The move higher in yields in the wake of the PPI number is acting as a drag on US markets as we look to close the week lower, as attention turns to next week’s CPI report and Fed meeting.

Broadcom shares have moved higher, as it looks to test its November highs, and build on the rally from the October lows, after the company beat forecasts on its Q4 numbers, as well as revising its Q1 revenue guidance to $8.9bn, above expectations of $8.8bn. Q4 revenues came in at $8.93bn, helped by outperformance from its semiconductor unit. Profits came in at $10.45c a share above forecasts of $10.25c.

DocuSign shares have also risen after revenues and profits for Q3 beat expectations. Q3 revenues rose 18% coming in at $645.5m while profits came in at $0.57c a share. The company also upgraded its full year guidance, edging its annual revenue forecast of between $2.49bn to $2.5bn, as gross margins improved in Q3 to 83% from 80.6%.  

Lululemon shares have dropped sharply despite a decent set of Q3 numbers. Net revenues came in at $1.86bn, a rise of 28%, while profits came in at $2 a share. For Q4 the company was much more bullish given the lead-up to Christmas with earnings of $2.61bn to $2.66bn, which was slightly at the lower end of forecasts. Gross margins also slipped during Q3, slipping to 55.9%, while inventory levels rose 19% in the quarter to $1.74bn.

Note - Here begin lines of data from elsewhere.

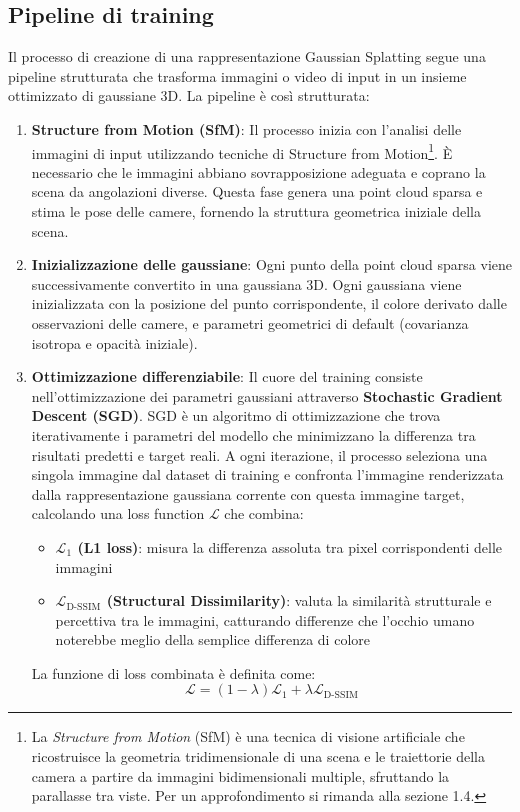 \subsection{Pipeline di training}
Il processo di creazione di una rappresentazione Gaussian Splatting segue una pipeline strutturata che trasforma immagini o video di input in un insieme ottimizzato di gaussiane 3D.
La pipeline è così strutturata:
\begin{enumerate}
    \item \textbf{Structure from Motion (SfM)}: Il processo inizia con l'analisi delle immagini di input utilizzando tecniche di Structure from Motion\footnote{La \textit{Structure from Motion} (SfM) è una tecnica di visione artificiale che ricostruisce la geometria tridimensionale di una scena e le traiettorie della camera a partire da immagini bidimensionali multiple, sfruttando la parallasse tra viste. Per un approfondimento si rimanda alla sezione 1.4.}. È necessario che le immagini abbiano sovrapposizione adeguata e coprano la scena da angolazioni diverse. Questa fase genera una point cloud sparsa e stima le pose delle camere, fornendo la struttura geometrica iniziale della scena.

    \item \textbf{Inizializzazione delle gaussiane}: Ogni punto della point cloud sparsa viene successivamente convertito in una gaussiana 3D. Ogni gaussiana viene inizializzata con la posizione del punto corrispondente, il colore derivato dalle osservazioni delle camere, e parametri geometrici di default (covarianza isotropa e opacità iniziale).
    
    \item \textbf{Ottimizzazione differenziabile}: Il cuore del training consiste nell'ottimizzazione dei parametri gaussiani attraverso \textbf{Stochastic Gradient Descent (SGD)}. SGD è un algoritmo di ottimizzazione che trova iterativamente i parametri del modello che minimizzano la differenza tra risultati predetti e target reali.\newline
    A ogni iterazione, il processo seleziona una singola immagine dal dataset di training e confronta l'immagine renderizzata dalla rappresentazione gaussiana corrente con questa immagine target, calcolando una loss function $\mathcal{L}$ che combina:
        \begin{itemize}
            \item \textbf{$\mathcal{L}_1$ (L1 loss)}: misura la differenza assoluta tra pixel corrispondenti delle immagini
            \item \textbf{$\mathcal{L}_{\text{D-SSIM}}$ (Structural Dissimilarity)}: valuta la similarità strutturale e percettiva tra le immagini, catturando differenze che l'occhio umano noterebbe meglio della semplice differenza di colore
        \end{itemize}
        La funzione di loss combinata è definita come:
        \begin{equation}
            \mathcal{L} = (1-\lambda)\mathcal{L}_1 + \lambda \mathcal{L}_{\text{D-SSIM}}
        \end{equation}
        

\end{enumerate}

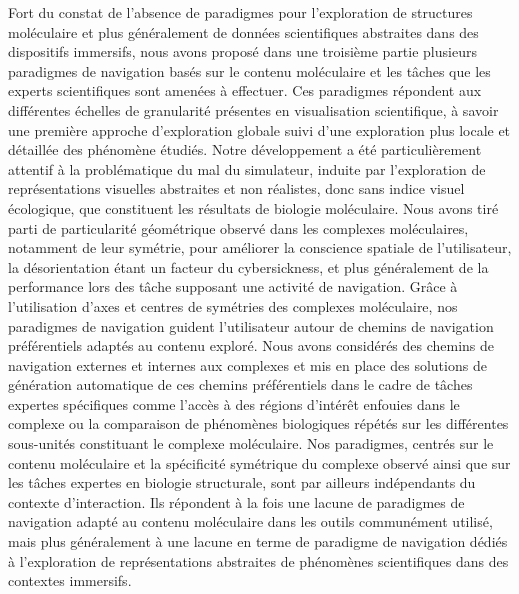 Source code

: Fort du constat de l'absence de paradigmes pour l'exploration de structures moléculaire et plus généralement de données scientifiques abstraites dans des dispositifs immersifs, nous avons proposé dans une troisième partie plusieurs paradigmes de navigation basés sur le contenu moléculaire et les tâches que les experts scientifiques sont amenées à effectuer. Ces paradigmes répondent aux différentes échelles de granularité présentes en visualisation scientifique, à savoir une première approche d'exploration globale suivi d'une exploration plus locale et détaillée des phénomène étudiés. Notre développement a été particulièrement attentif à la problématique du mal du simulateur, induite par l'exploration de représentations visuelles abstraites et non réalistes, donc sans indice visuel écologique, que constituent les résultats de biologie moléculaire. Nous avons tiré parti de particularité géométrique observé dans les complexes moléculaires, notamment de leur symétrie, pour améliorer la conscience spatiale de l'utilisateur, la désorientation étant un facteur du cybersickness, et plus généralement de la performance lors des tâche supposant une activité de navigation. Grâce à l'utilisation d'axes et centres de symétries des complexes moléculaire, nos paradigmes de navigation guident l'utilisateur autour de chemins de navigation préférentiels adaptés au contenu exploré. Nous avons considérés des chemins de navigation externes et internes aux complexes et mis en place des solutions de génération automatique de ces chemins préférentiels dans le cadre de tâches expertes spécifiques comme l'accès à des régions d'intérêt enfouies dans le complexe ou la comparaison de phénomènes biologiques répétés sur les différentes sous-unités constituant le complexe moléculaire.
Nos paradigmes, centrés sur le contenu moléculaire et la spécificité symétrique du complexe observé ainsi que sur les tâches expertes en biologie structurale, sont par ailleurs indépendants du contexte d'interaction. Ils répondent à la fois une lacune de paradigmes de navigation adapté au contenu moléculaire dans les outils communément utilisé, mais plus généralement à une lacune en terme de paradigme de navigation dédiés à l'exploration de représentations abstraites de phénomènes scientifiques  dans des contextes immersifs. 



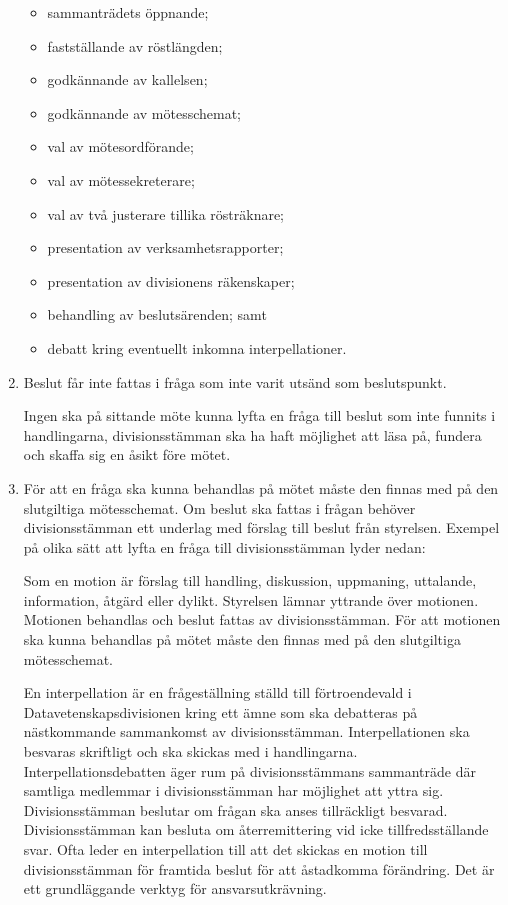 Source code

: \documentclass{dvd}
\begin{document}
\begin{enumerate}[label=\arabic* §, ref=\arabic*]
		\begin{itemize}
			\item sammanträdets öppnande;
			\item fastställande av röstlängden;
			\item godkännande av kallelsen;
			\item godkännande av mötesschemat;
			\item val av mötesordförande;
			\item val av mötessekreterare;
			\item val av två justerare tillika rösträknare;
			\item presentation av verksamhetsrapporter;
			\item presentation av divisionens räkenskaper;
			\item behandling av beslutsärenden; samt
			\item debatt kring eventuellt inkomna interpellationer.
		\end{itemize}

		\item Beslut får inte fattas i fråga som inte varit utsänd som beslutspunkt.

		Ingen ska på sittande möte kunna lyfta en fråga till beslut som inte funnits i handlingarna, divisionsstämman ska ha haft möjlighet att läsa på, fundera och skaffa sig en åsikt före mötet.

		\item För att en fråga ska kunna behandlas på mötet måste den finnas med på den slutgiltiga mötesschemat.
		Om beslut ska fattas i frågan behöver divisionsstämman ett underlag med förslag till beslut från styrelsen.
		Exempel på olika sätt att lyfta en fråga till divisionsstämman lyder nedan:

		Som en motion är förslag till handling, diskussion, uppmaning, uttalande, information, åtgärd eller dylikt.
		Styrelsen lämnar yttrande över motionen.
		Motionen behandlas och beslut fattas av divisionsstämman.
		För att motionen ska kunna behandlas på mötet måste den finnas med på den slutgiltiga mötesschemat.

		En interpellation är en frågeställning ställd till förtroendevald i Datavetenskapsdivisionen kring ett ämne som ska debatteras på nästkommande sammankomst av divisionsstämman.
		Interpellationen ska besvaras skriftligt och ska skickas med i handlingarna.
		Interpellationsdebatten äger rum på divisionsstämmans sammanträde där samtliga medlemmar i divisionsstämman har möjlighet att yttra sig.
		Divisionsstämman beslutar om frågan ska anses tillräckligt besvarad.
		Divisionsstämman kan besluta om återremittering vid icke tillfredsställande svar.
		Ofta leder en interpellation till att det skickas en motion till divisionsstämman för framtida beslut för att åstadkomma förändring.
		Det är ett grundläggande verktyg för ansvarsutkrävning.


\end{enumerate}
\end{document}
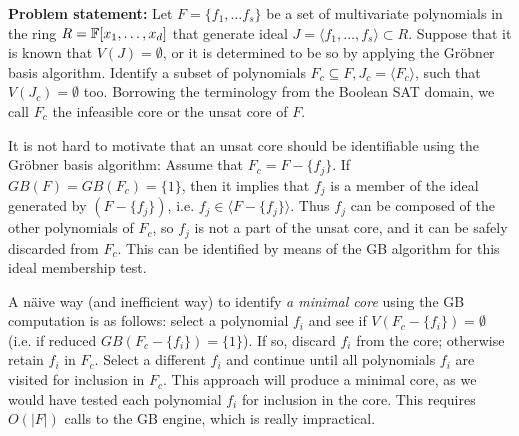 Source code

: \textbf{Problem statement: }
Let $F = \{f_1, \dots f_s\}$ be a set of multivariate polynomials in
the ring $R = {\mathbb{F}}[x_1,\dots,x_d]$ that generate ideal $J = \langle
f_1,\dots,f_s\rangle \subset R$. Suppose that it is known that $V(J) =
\emptyset$, or it is determined to be so by applying the Gr\"obner
basis algorithm. Identify a subset of polynomials $F_c \subseteq F,
J_c = \langle F_c \rangle$, such that $V(J_c) = \emptyset$
too. Borrowing the terminology from the Boolean SAT domain, we
call $F_c$ the infeasible core or the unsat core of $F$. 


It is not hard to motivate that an unsat core should be identifiable
using the Gr\"obner basis algorithm: Assume that $F_c=F-\{f_j\}$. If
$GB(F) = GB(F_c) = \{1\}$, then it implies that $f_j$ is a member of
the ideal generated by $(F - \{f_j\})$, i.e. $f_j \in \langle F -
\{f_j\}\rangle$. Thus $f_j$ can be composed of the other
polynomials of $F_c$, so $f_j$ is  not a part of the unsat core, and
it can be safely discarded from $F_c$. This can be identified by means
of the GB algorithm for this ideal membership test.%

A n\"aive way (and inefficient way) to identify {\it a minimal core}
using the GB computation is as follows:
select a polynomial $f_i$ and see if $V(F_c - \{f_i\}) = \emptyset$
(i.e. if reduced $GB(F_c - \{f_i\}) = \{1\}$). If so, discard $f_i$
from the core; otherwise retain $f_i$ in $F_c$. Select a different
$f_i$ and continue until all polynomials $f_i$ are visited for
inclusion in $F_c$. This approach will produce a minimal core, as we
would have tested each polynomial $f_i$ for inclusion in the
core. This requires $O(|F|)$ calls to the GB engine, which is really
impractical.   

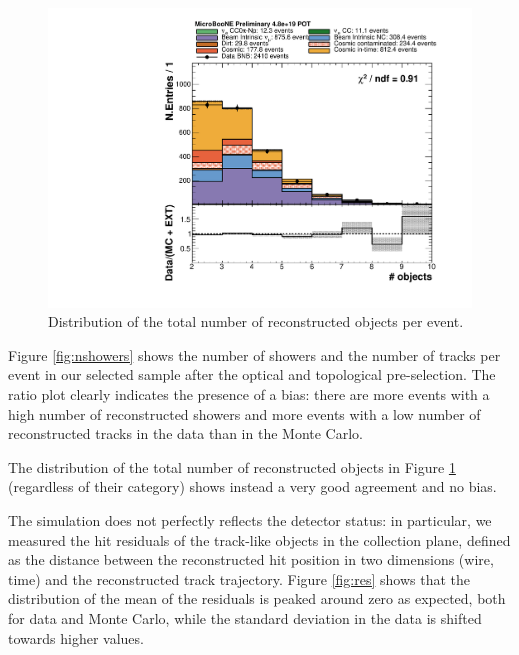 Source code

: \begin{figure}[htbp]
\centering
  \includegraphics[width=0.65\linewidth]{figures/h_n_objects.pdf}
  \caption{Distribution of the total number of reconstructed objects per event.}
  \label{fig:nobjects}
\end{figure}

Figure \ref{fig:nshowers} shows the number of showers and the number of tracks per event in our selected sample after the optical and topological pre-selection. The ratio plot clearly indicates the presence of a bias: there are more events with a high number of reconstructed showers and more events with a low number of reconstructed tracks in the data than in the Monte Carlo. 

The distribution of the total number of reconstructed objects in Figure \ref{fig:nobjects} (regardless of their category) shows instead a very good agreement and no bias.


The simulation does not perfectly reflects the detector status: in particular, we measured the hit residuals of the track-like objects in the collection plane, defined as the distance between the reconstructed hit position in two dimensions (wire, time) and the reconstructed track trajectory. Figure \ref{fig:res} shows that the distribution of the mean of the residuals is peaked around zero as expected, both for data and Monte Carlo, while the standard deviation in the data is shifted towards higher values.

Carvana shares have continued to fall as negotiations continue with respect to sorting out its debt problems   

Netflix shares have edged higher after being on the receiving end of two broker upgrades which raised the price target to circa $400.


The US dollar pushed to the highs of the day after US PPI came in higher than expected for November, at 7.4%. While disappointing that we didn’t see a softer number than forecast, it doesn’t change the fact that the direction of travel remains intact, and that inflation pressures have continued to ease. Just because the speed of the slowdown is lower than expected, it still doesn’t change the direction of travel and with crude oil prices now in negative territory for the year, sometimes it's more about the destination than the speed with which you get there.

Against today’s choppiness we’ve seen the pound and the Japanese yen edge higher, with the pound once again struggling to overcome the 1.2300 area against the US dollar.

The euro also had another crack at the 1.0600 area before slipping back again.    


Crude oil prices have rebounded off their lowest levels this year after Russian President Putin said that Russia might look to cut output in response to the energy price cap. Today’s modest rebound however doesn’t change the fact that oil prices are now well below the levels they were at the time of the Russian invasion of Ukraine.

Gold prices have had another quick look above the $1,800 level after the latest US PPI numbers, but have since retreated from the highs of the day as 10-year yields edge up and away from the 3.5% level.